L'heure du nuage blanc s'est fondue sur la plaine
En reflets de sang, en flocons de laine,
O bruyères roses, ô ciel couleur de sang.
L'heure du nuage d'or a pâli sur la plaine,
Et tombent des voiles lents et longs de blanche laine,
O bruyères mauves—ô ciel couleur de sang.
L'heure du nuage d'or a crevé sur la plaine,
Les roseaux chantaient doux sous le vent de haine,
O bruyères rouges—ô ciel couleur de sang.
L'heure du nuage d'or a passé sur la plaine
Éphémèrement: sa splendeur est lointaine.

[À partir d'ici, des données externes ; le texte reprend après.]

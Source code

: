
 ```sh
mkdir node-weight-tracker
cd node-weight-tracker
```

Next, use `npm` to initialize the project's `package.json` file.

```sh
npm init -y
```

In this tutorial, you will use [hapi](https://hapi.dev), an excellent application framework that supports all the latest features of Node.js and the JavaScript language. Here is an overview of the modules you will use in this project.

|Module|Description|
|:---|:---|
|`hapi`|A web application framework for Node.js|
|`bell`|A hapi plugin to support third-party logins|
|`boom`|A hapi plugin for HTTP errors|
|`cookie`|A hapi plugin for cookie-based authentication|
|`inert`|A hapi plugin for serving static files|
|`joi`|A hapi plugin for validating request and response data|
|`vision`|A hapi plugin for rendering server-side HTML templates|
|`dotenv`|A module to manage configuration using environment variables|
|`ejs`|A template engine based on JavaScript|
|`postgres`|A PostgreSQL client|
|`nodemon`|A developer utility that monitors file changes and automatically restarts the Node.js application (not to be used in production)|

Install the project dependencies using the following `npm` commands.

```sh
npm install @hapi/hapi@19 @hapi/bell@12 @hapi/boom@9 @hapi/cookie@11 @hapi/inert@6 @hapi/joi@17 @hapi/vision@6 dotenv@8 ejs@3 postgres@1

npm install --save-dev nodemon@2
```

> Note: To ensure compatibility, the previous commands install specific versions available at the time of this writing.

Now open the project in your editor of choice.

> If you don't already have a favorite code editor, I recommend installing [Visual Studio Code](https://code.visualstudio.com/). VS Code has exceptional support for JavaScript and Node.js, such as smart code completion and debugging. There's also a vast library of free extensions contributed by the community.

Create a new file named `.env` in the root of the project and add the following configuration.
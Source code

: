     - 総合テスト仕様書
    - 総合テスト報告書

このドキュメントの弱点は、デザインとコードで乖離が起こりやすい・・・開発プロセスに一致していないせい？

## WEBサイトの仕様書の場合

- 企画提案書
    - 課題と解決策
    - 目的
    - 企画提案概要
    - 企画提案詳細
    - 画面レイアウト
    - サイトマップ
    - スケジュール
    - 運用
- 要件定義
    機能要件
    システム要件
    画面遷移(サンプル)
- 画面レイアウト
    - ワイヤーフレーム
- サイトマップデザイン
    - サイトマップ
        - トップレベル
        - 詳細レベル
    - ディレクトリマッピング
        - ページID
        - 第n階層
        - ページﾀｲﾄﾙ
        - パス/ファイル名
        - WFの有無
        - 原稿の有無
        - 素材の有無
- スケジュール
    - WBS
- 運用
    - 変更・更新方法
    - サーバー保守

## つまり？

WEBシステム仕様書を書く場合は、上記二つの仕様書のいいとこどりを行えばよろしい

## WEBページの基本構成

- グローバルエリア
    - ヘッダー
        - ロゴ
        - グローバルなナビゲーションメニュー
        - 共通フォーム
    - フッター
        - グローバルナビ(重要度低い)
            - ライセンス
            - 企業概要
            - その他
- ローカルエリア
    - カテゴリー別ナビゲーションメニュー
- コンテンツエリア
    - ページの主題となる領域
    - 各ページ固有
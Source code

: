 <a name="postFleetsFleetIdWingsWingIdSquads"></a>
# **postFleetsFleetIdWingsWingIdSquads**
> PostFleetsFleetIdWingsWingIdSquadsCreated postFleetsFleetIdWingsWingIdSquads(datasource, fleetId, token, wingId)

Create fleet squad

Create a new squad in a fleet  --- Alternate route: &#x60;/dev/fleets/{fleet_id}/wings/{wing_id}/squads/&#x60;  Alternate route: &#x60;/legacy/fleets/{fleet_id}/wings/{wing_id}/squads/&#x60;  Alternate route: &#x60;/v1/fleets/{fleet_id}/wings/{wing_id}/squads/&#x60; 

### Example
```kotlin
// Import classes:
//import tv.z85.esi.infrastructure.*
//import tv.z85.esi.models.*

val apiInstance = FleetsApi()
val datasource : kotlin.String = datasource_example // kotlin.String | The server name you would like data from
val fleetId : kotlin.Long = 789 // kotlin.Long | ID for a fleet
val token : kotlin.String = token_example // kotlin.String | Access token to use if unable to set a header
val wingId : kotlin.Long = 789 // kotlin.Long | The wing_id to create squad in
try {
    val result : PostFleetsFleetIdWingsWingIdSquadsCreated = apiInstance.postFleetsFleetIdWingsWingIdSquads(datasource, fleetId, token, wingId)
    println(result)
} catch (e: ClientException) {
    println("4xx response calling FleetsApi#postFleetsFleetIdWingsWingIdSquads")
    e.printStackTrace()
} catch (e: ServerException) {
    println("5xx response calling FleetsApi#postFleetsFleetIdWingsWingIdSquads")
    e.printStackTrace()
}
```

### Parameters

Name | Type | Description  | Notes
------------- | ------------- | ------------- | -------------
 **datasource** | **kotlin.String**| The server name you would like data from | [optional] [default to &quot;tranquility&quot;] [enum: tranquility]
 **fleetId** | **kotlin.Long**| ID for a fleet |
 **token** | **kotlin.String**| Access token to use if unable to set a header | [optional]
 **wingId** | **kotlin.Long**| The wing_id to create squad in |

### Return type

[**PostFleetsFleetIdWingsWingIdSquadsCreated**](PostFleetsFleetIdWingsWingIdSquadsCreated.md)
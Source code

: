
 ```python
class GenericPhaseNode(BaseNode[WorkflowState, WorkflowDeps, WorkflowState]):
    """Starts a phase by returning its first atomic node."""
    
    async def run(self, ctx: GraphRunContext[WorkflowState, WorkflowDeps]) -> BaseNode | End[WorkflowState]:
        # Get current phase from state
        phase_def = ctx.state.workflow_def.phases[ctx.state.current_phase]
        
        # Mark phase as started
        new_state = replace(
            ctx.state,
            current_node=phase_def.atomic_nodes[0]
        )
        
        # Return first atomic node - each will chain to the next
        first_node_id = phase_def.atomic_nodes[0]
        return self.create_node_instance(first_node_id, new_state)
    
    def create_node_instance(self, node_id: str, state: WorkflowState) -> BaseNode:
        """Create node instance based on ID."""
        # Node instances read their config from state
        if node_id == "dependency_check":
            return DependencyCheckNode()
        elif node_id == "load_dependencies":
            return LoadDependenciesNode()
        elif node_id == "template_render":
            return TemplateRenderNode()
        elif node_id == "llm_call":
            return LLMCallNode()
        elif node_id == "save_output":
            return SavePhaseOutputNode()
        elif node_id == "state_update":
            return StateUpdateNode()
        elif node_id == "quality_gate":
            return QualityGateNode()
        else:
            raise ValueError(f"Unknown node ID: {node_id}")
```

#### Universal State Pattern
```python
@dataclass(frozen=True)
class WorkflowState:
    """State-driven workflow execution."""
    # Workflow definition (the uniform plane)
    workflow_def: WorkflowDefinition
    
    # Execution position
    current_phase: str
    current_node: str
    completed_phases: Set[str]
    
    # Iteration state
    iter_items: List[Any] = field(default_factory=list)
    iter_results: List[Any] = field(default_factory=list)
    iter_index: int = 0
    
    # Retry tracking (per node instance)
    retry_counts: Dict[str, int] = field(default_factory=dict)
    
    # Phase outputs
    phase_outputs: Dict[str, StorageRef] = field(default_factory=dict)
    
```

O bruyère d'or—ô ciel couleur de sang.
Des mots, des mots! Sans doute, mais bien choisis et mêlés avec art. M. Kahn est avant tout un artiste: il est quelquefois davantage.
PAUL VERLAINE
M. Gaston Boissier, en couronnant (touchante coutume) un poète quinquagénaire, le félicitait de n'avoir, pas innové, d'avoir exprimé des idées ordinaires en un style facile, de s'être conformé avec scrupule aux lois traditionnelles de la poétique française. Ne pourrait-on rédiger une histoire de notre littérature en négligeant les novateurs? Ronsard serait remplacé par Ponthus de Thyard, Corneille par son frère, Racine par Campistron, Lamartine par M. de Laprade, Victor Hugo par M. Ponsard et Verlaine par M. Aicard; ce serait plus encourageant, plus académique et peut-être plus mondain, car, en France, le génie semble toujours un peu ridicule.
Verlaine est une nature, et tel, indéfinissable. Comme sa vie, les rythmes qu'il aime sont des lignes brisées ou enroulées; il acheva de désarticuler le vers romantique et, l'ayant rendu informe, l'ayant troué et décousu pour y vouloir faire entrer trop de choses, toutes les effervescences qui sortaient de son crâne fou, il fut, sans le vouloir, un des instigateurs du vers libre. Le vers verlainien à rejets, à incidences, à parenthèses, devait naturellement devenir le vers libre; en devenant «libre» il n'a fait que régulariser un état.